| Task data |
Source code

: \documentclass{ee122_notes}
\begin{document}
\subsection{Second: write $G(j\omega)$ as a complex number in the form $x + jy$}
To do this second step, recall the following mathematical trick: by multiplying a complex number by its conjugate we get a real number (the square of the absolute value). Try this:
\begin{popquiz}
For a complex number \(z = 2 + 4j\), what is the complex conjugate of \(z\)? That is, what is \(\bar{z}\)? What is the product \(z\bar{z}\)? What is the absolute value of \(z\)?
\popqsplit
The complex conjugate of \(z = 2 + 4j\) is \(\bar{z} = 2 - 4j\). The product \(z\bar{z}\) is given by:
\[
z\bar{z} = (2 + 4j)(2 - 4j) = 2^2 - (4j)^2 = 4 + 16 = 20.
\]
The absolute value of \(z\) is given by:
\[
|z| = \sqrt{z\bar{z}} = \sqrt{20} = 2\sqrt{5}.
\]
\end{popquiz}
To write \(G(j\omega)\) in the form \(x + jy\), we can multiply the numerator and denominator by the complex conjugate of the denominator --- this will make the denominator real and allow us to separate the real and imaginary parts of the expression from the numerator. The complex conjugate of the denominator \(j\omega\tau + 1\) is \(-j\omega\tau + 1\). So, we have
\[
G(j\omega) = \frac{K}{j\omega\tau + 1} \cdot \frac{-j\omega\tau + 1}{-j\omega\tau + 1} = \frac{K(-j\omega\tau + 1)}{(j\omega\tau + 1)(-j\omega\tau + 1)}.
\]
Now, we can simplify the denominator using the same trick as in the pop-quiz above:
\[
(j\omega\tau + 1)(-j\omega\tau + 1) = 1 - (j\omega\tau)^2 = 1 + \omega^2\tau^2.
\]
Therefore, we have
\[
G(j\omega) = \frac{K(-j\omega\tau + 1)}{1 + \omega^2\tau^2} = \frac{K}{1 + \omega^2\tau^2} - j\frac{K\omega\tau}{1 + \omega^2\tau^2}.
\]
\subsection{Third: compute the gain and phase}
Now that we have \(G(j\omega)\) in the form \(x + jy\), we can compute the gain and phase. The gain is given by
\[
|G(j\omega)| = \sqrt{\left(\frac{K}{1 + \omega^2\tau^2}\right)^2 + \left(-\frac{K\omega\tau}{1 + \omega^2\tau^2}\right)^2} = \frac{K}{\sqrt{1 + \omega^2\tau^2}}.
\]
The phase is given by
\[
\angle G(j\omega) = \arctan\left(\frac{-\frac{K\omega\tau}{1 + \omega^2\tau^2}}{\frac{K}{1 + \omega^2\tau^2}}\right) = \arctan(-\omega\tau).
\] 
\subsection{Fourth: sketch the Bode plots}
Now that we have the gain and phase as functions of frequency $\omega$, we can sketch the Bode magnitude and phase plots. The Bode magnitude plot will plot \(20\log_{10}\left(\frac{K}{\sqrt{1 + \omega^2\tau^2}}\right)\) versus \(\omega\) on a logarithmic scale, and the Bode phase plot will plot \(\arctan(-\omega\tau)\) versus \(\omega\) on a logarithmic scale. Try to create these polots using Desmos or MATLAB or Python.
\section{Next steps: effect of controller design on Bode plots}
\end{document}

| Task requirements |
What you copy should begin at the line with "steps: effect of" and end at the final line of the listing, each line exactly as it is.

| Output for this task |
\section{Next steps: effect of controller design on Bode plots}
\end{document}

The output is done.